THE NATIONAL INDIGENOUS KIDNEY TRANSPLANTATION TASKFORCE (NIKTT) PRE-TRANSPLANT DATA PILOT PROJECT

S MCDONALD1,  K DOLE2,  P BOAN3,4, W LIM5,6,  S CHERIAN7,8,  A ABEYARATNE9,10

1National Indigenous Kidney Transplantation Taskforce, South Australian Health and Medical Research Institute, Adelaide, Australia, 2Renal Home Therapies, Top End Health Service, Tiwi, Australia, 3Infectious Diseases Department, Fiona Stanley Hospital, Murdoch, Australia, 4Department of Microbiology, PathWest Laboratory Medicine WA, Nedlands, Australia, 5Department of Renal Medicine, Sir Charles Gairdner Hospital, Nedlands, Australia, 6Faculty of Health and Medical Sciences, University of Western Australia, Perth, Australia, 7Central Australian Renal Services, Alice Springs, Australia, 8Flinders University, Adelaide, Australia, 9Department of Nephrology, Division of Medicine, Royal Darwin Hospital, Darwin, Australia, 10Flinders Medical School, Flinders University, Darwin, Australia

Aim: To identify measurable and modifiable targets at the individual and health service level that predict pre-transplant outcomes, in particular waitlisting, and establish a consistent framework for collecting and reporting data on access to transplantation.
Background: There is a significant and persistent disparity between Indigenous and non-Indigenous Australians in the access to kidney transplantation.
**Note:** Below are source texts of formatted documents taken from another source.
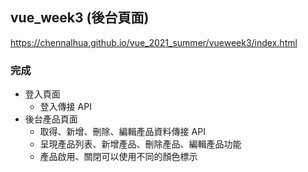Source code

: ## vue_week3 (後台頁面)
https://chennalhua.github.io/vue_2021_summer/vueweek3/index.html

### 完成
- 登入頁面
  * 登入傳接 API
- 後台產品頁面
  * 取得、新增、刪除、編輯產品資料傳接 API
  * 呈現產品列表、新增產品、刪除產品、編輯產品功能
  * 產品啟用、關閉可以使用不同的顏色標示
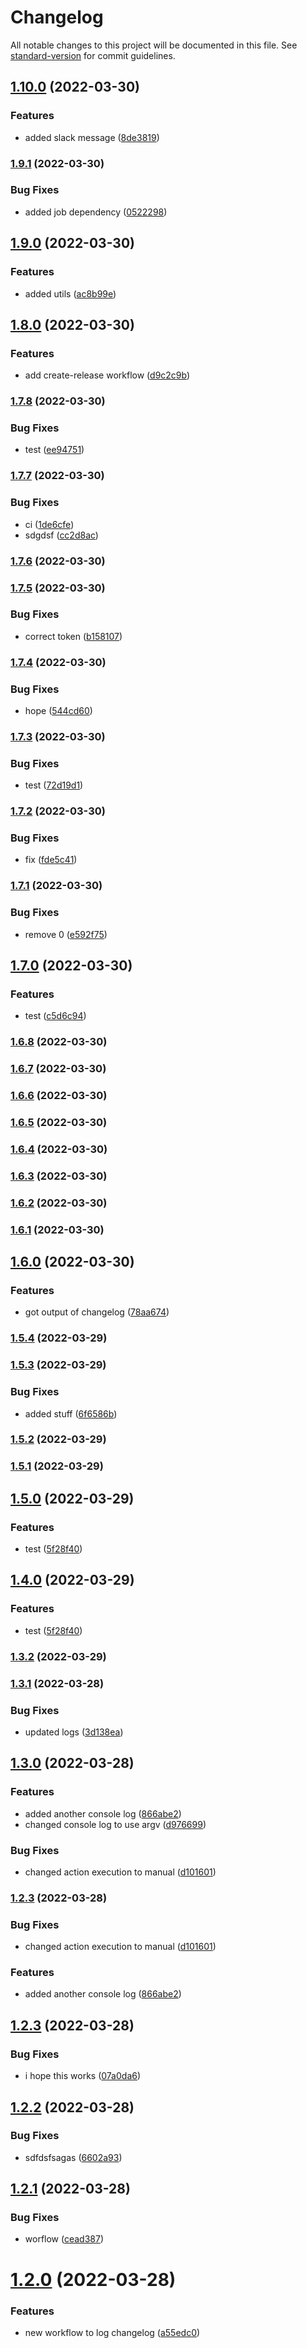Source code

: # Changelog

All notable changes to this project will be documented in this file. See [standard-version](https://github.com/conventional-changelog/standard-version) for commit guidelines.

## [1.10.0](https://github.com/subhanmahmood/autorelease-test/compare/v1.9.1...v1.10.0) (2022-03-30)


### Features

* added slack message ([8de3819](https://github.com/subhanmahmood/autorelease-test/commit/8de38196a4ae829ab9af80eb3a9e160471b67f9c))

### [1.9.1](https://github.com/subhanmahmood/autorelease-test/compare/v1.9.0...v1.9.1) (2022-03-30)


### Bug Fixes

* added job dependency ([0522298](https://github.com/subhanmahmood/autorelease-test/commit/0522298506846bc52331b274b8509d9f9ef8804c))

## [1.9.0](https://github.com/subhanmahmood/autorelease-test/compare/v1.8.0...v1.9.0) (2022-03-30)


### Features

* added utils ([ac8b99e](https://github.com/subhanmahmood/autorelease-test/commit/ac8b99ec2f96115f714c85713b66ad4728fd4d00))

## [1.8.0](https://github.com/subhanmahmood/autorelease-test/compare/v1.7.8...v1.8.0) (2022-03-30)


### Features

* add create-release workflow ([d9c2c9b](https://github.com/subhanmahmood/autorelease-test/commit/d9c2c9bf9ca737414c2ebd21ff184acd8bb381f1))

### [1.7.8](https://github.com/subhanmahmood/autorelease-test/compare/v1.7.7...v1.7.8) (2022-03-30)


### Bug Fixes

* test ([ee94751](https://github.com/subhanmahmood/autorelease-test/commit/ee94751660e08799bf361ee80f205c99aaac875b))

### [1.7.7](https://github.com/subhanmahmood/autorelease-test/compare/v1.7.6...v1.7.7) (2022-03-30)


### Bug Fixes

* ci ([1de6cfe](https://github.com/subhanmahmood/autorelease-test/commit/1de6cfeb97cec2bceeed2e68b9a9d1a959c6b4ea))
* sdgdsf ([cc2d8ac](https://github.com/subhanmahmood/autorelease-test/commit/cc2d8accae733ccdd501485d1889c33669453bd5))

### [1.7.6](https://github.com/subhanmahmood/autorelease-test/compare/v1.7.5...v1.7.6) (2022-03-30)

### [1.7.5](https://github.com/subhanmahmood/autorelease-test/compare/v1.7.4...v1.7.5) (2022-03-30)


### Bug Fixes

* correct token ([b158107](https://github.com/subhanmahmood/autorelease-test/commit/b158107b2def0261cd63a1942f168ebd326e54a0))

### [1.7.4](https://github.com/subhanmahmood/autorelease-test/compare/v1.7.3...v1.7.4) (2022-03-30)


### Bug Fixes

* hope ([544cd60](https://github.com/subhanmahmood/autorelease-test/commit/544cd6086969a94740e64ac2614081314b4c6b9c))

### [1.7.3](https://github.com/subhanmahmood/autorelease-test/compare/v1.7.2...v1.7.3) (2022-03-30)


### Bug Fixes

* test ([72d19d1](https://github.com/subhanmahmood/autorelease-test/commit/72d19d1954eb23d34760af51865ad903fe09b8aa))

### [1.7.2](https://github.com/subhanmahmood/autorelease-test/compare/v1.7.1...v1.7.2) (2022-03-30)


### Bug Fixes

* fix ([fde5c41](https://github.com/subhanmahmood/autorelease-test/commit/fde5c41a225aa024b79b78f0604fcec706c55061))

### [1.7.1](https://github.com/subhanmahmood/autorelease-test/compare/v1.7.0...v1.7.1) (2022-03-30)


### Bug Fixes

* remove 0 ([e592f75](https://github.com/subhanmahmood/autorelease-test/commit/e592f75f7d4e3830151949d8762acb09acf85061))

## [1.7.0](https://github.com/subhanmahmood/autorelease-test/compare/v1.6.8...v1.7.0) (2022-03-30)


### Features

* test ([c5d6c94](https://github.com/subhanmahmood/autorelease-test/commit/c5d6c942fa20a919e4cf5d817547aa7ec9882278))

### [1.6.8](https://github.com/subhanmahmood/autorelease-test/compare/v1.6.7...v1.6.8) (2022-03-30)

### [1.6.7](https://github.com/subhanmahmood/autorelease-test/compare/v1.6.6...v1.6.7) (2022-03-30)

### [1.6.6](https://github.com/subhanmahmood/autorelease-test/compare/v1.6.5...v1.6.6) (2022-03-30)

### [1.6.5](https://github.com/subhanmahmood/autorelease-test/compare/v1.6.4...v1.6.5) (2022-03-30)

### [1.6.4](https://github.com/subhanmahmood/autorelease-test/compare/v1.6.3...v1.6.4) (2022-03-30)

### [1.6.3](https://github.com/subhanmahmood/autorelease-test/compare/v1.6.2...v1.6.3) (2022-03-30)

### [1.6.2](https://github.com/subhanmahmood/autorelease-test/compare/v1.6.1...v1.6.2) (2022-03-30)

### [1.6.1](https://github.com/subhanmahmood/autorelease-test/compare/v1.6.0...v1.6.1) (2022-03-30)

## [1.6.0](https://github.com/subhanmahmood/autorelease-test/compare/v1.5.4...v1.6.0) (2022-03-30)


### Features

* got output of changelog ([78aa674](https://github.com/subhanmahmood/autorelease-test/commit/78aa6745b3e2fbf3d978535931aeeecfda694430))

### [1.5.4](https://github.com/subhanmahmood/autorelease-test/compare/v1.5.3...v1.5.4) (2022-03-29)

### [1.5.3](https://github.com/subhanmahmood/autorelease-test/compare/v1.5.2...v1.5.3) (2022-03-29)


### Bug Fixes

* added stuff ([6f6586b](https://github.com/subhanmahmood/autorelease-test/commit/6f6586baf2d91743a784255d7ed38963fc12cbc6))

### [1.5.2](https://github.com/subhanmahmood/autorelease-test/compare/v1.5.1...v1.5.2) (2022-03-29)

### [1.5.1](https://github.com/subhanmahmood/autorelease-test/compare/v1.5.0...v1.5.1) (2022-03-29)

## [1.5.0](https://github.com/subhanmahmood/autorelease-test/compare/v1.3.2...v1.5.0) (2022-03-29)


### Features

* test ([5f28f40](https://github.com/subhanmahmood/autorelease-test/commit/5f28f40cc7233278ad698ff99760bde3dce1fd02))

## [1.4.0](https://github.com/subhanmahmood/autorelease-test/compare/v1.3.2...v1.4.0) (2022-03-29)


### Features

* test ([5f28f40](https://github.com/subhanmahmood/autorelease-test/commit/5f28f40cc7233278ad698ff99760bde3dce1fd02))

### [1.3.2](https://github.com/subhanmahmood/autorelease-test/compare/v1.3.1...v1.3.2) (2022-03-29)

### [1.3.1](https://github.com/subhanmahmood/autorelease-test/compare/v1.3.0...v1.3.1) (2022-03-28)


### Bug Fixes

* updated logs ([3d138ea](https://github.com/subhanmahmood/autorelease-test/commit/3d138ea4cec33b7b0cb7f6f071c90ebe4dae4427))

## [1.3.0](https://github.com/subhanmahmood/autorelease-test/compare/v1.2.3...v1.3.0) (2022-03-28)


### Features

* added another console log ([866abe2](https://github.com/subhanmahmood/autorelease-test/commit/866abe2131bf70dcc6c53cc217088e0800b4b20a))
* changed console log to use argv ([d976699](https://github.com/subhanmahmood/autorelease-test/commit/d9766997f19f7dd6d835879439060f54798f74ef))


### Bug Fixes

* changed action execution to manual ([d101601](https://github.com/subhanmahmood/autorelease-test/commit/d10160198cf9b5a119befff013ea89de9cd571df))

### [1.2.3](https://github.com/subhanmahmood/autorelease-test/compare/v1.2.2...v1.2.3) (2022-03-28)


### Bug Fixes

* changed action execution to manual ([d101601](https://github.com/subhanmahmood/autorelease-test/commit/d10160198cf9b5a119befff013ea89de9cd571df))


### Features

* added another console log ([866abe2](https://github.com/subhanmahmood/autorelease-test/commit/866abe2131bf70dcc6c53cc217088e0800b4b20a))



## [1.2.3](https://github.com/subhanmahmood/autorelease-test/compare/v1.2.2...v1.2.3) (2022-03-28)


### Bug Fixes

* i hope this works ([07a0da6](https://github.com/subhanmahmood/autorelease-test/commit/07a0da600d729c1296b9fd27e4069afb663b4cf9))



## [1.2.2](https://github.com/subhanmahmood/autorelease-test/compare/v1.2.1...v1.2.2) (2022-03-28)


### Bug Fixes

* sdfdsfsagas ([6602a93](https://github.com/subhanmahmood/autorelease-test/commit/6602a934f2577d245dfa0bc5964c16a73255714e))



## [1.2.1](https://github.com/subhanmahmood/autorelease-test/compare/v1.2.0...v1.2.1) (2022-03-28)


### Bug Fixes

* worflow ([cead387](https://github.com/subhanmahmood/autorelease-test/commit/cead3874d9f090a437ffdf677eb3f8fb3a3bd09a))



# [1.2.0](https://github.com/subhanmahmood/autorelease-test/compare/v1.1.0...v1.2.0) (2022-03-28)


### Features

* new workflow to log changelog ([a55edc0](https://github.com/subhanmahmood/autorelease-test/commit/a55edc05e24d664c322e70c4b3e6b790fa21fd14))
In 2018, 87% of Indigenous patients with ESKD were maintained on dialysis and 13% had received a kidney transplant. In comparison, 49% of non-Indigenous patients were maintained on dialysis and 51% had received a kidney transplant. Prior to the NIKTT establishing this project, the ANZDATA registry did not capture reasons for patients not being waitlisted for deceased donor transplants, limiting our understanding of inequities in access to transplantation.
Methods: The NIKTT commissioned the ANZDATA registry to deliver a pilot project involving the collection and analysis of additional pre-transplant data points from 29 Australian renal units. The framework comprises two components: an annual survey and real-time reporting. The survey asks units to report on whether the patient is in active workup for transplantation, already on the waitlist, or ineligible for transplantation and the reason why. The real-time reporting component asks units to document the date of four key events as they occur: determination of eligibility for transplantation, commencement of workup, completion of workup and completion of transplant assessment.
Results & Conclusions:  The findings from this project will generate valuable insights into barriers that inhibit Indigenous patients from achieving transplant waitlisting, catalysing the development of new models of care to better support Indigenous patients throughout the pre-transplant journey.


Biography:
Based at the Royal Adelaide Hospital, Stephen McDonald is Director of Dialysis and a Senior Staff Nephrologist at The Central Northern Adelaide Renal and Transplantation Service and Clinical Director of Renal Services for Country Health SA Health. Stephen also serves as Executive Officer of the Australia and New Zealand Dialysis and Transplant Registry, Chair of the National Indigenous Kidney Transplantation Taskforce, and holds academic status as Clinical Professor in the Department of Medicine of the University of Adelaide.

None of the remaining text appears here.